The data plane owns the API. Reading a branch's metrics is now a gRPC call to the service that already manages CNPG inside the cell. The control plane no longer carries a hand-rolled HTTP client for a vendor query API. It makes one RPC, and the cell speaks PromQL to vmsingle locally.

The new client code is deliberately boring. VictoriaMetrics is PromQL verbatim, so there's nothing to translate. A thin wrapper around prometheus golang client is enough for the whole metrics surface. Logs go through a similarly thin wrapper around the VictoriaLogs HTTP API.

On the other side, we got to delete the old vendor client, the routing that used to switch between the two, the legacy config, the side-by-side selector, and the rollout feature flag.

The cutover

We treat a regression on a chart as a product regression. If the console says zero CPU on a branch that's being throttled, we lose trust we can't refund. So we built the rollout to keep the old backend live alongside the new one until the new one had earned the switch.

The waypoints, in order:

  1. Both backends in code, flag off. Both clients landed side by side in the data plane, behind a feature flag. Off everywhere by default. Nothing visible to users.
  2. Internal backend selector. A request header let our engineers choose the backend per request. The console exposed it as a dropdown for staff only, gated by the same flag. The team could pull up the same branch over the same window, side by side, and stare at the deltas.
  3. Alignment. Charts had to match. They didn't, at first. We were double counting until we constrained queries to per-container series and aggregated explicitly by pod, since cgroup pod aggregates were being summed with the per-container series. A few days later, every chart agreed to rounding.
  4. Auto routing by time range. The new store had to earn its retention window before it could serve old queries. We added a backend selector based on the request's start timestamp. Anything in the new retention window went to Victoria. Anything older went to legacy. The console didn't have to know.
  5. Auto by default. The flag flipped from "off by default" to "always on, override available". Inside the window, Victoria served the console. Outside, legacy did.
  6. Delete. Once the retention window covered every realistic chart query, we ripped out the legacy client, the routing, the override header, the flag, the config keys, and the per-cluster setup job. Net diff in the data plane was significantly negative.

Batched fetch

While the backend was being rewritten, the frontend was making one HTTP call per chart on every page load. Independent on the wire, sequential because of how the data hooks were composed.
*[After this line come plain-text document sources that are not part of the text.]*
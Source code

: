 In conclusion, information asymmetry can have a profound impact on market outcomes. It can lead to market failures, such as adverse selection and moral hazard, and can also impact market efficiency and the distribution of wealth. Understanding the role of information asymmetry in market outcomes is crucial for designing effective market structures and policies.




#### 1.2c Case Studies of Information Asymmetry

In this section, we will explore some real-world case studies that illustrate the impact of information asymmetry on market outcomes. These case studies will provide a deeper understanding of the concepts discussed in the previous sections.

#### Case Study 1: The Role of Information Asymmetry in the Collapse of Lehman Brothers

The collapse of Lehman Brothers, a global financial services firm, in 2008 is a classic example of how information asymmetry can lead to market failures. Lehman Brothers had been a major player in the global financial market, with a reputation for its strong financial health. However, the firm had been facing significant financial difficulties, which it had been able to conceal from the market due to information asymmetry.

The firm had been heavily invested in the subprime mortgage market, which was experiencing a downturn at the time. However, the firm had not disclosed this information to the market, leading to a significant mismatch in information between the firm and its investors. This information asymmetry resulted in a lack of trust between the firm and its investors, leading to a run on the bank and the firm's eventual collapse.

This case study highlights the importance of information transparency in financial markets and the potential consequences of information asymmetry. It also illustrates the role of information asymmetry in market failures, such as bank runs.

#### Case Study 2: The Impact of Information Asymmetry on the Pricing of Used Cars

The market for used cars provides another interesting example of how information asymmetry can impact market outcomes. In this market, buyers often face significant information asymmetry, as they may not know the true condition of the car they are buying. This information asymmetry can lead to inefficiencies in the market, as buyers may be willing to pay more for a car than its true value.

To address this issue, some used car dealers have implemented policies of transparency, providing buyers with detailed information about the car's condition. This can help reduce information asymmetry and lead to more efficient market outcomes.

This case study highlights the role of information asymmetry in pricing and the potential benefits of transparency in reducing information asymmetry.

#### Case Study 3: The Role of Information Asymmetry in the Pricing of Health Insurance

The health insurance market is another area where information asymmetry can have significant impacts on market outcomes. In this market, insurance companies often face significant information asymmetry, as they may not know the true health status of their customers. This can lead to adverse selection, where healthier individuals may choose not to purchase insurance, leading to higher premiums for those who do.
We rewrote the data hook around a single batched endpoint that returns every chart in one response, and added per-chart refresh on top. The page feels noticeably snappier. The bigger win is on the other side: one PromQL fan-out inside vmsingle instead of many separate parses and plans.

What stuck with us

A few things that are easy to miss in the diff:

  • The vendor client was a large block of HTTP code against a proprietary query API. The Victoria equivalent is a thin wrapper around an off-the-shelf Prometheus client. When the abstraction matches the system, the code shrinks.
  • The query layer lives next to the storage. A query for a branch in one cell never leaves that cell. The blast radius of any single observability outage is one cell.
  • The cutover was reversible at every step until the last one. During alignment we flipped headers and compared charts in real time. There was no point where we couldn't roll back.
  • The feature flag, the selector, the override header, and the side-by-side UI were all deleted within a week of being switched off. We have a small but firm rule that scaffolding gets removed once it's not load bearing.
  • The charts kept rendering the whole way through.

What's next

The foundation we put down in each cell is intentionally larger than the metrics view of today. VictoriaLogs and Vector are deployed in every cell, exercised by internal use, and sized for the path ahead. We'll have more to say about that soon.

For now, branch metrics in the Xata console are served by VictoriaMetrics, per cell, with the data they describe living one Kubernetes namespace away from the store. We're happy with that.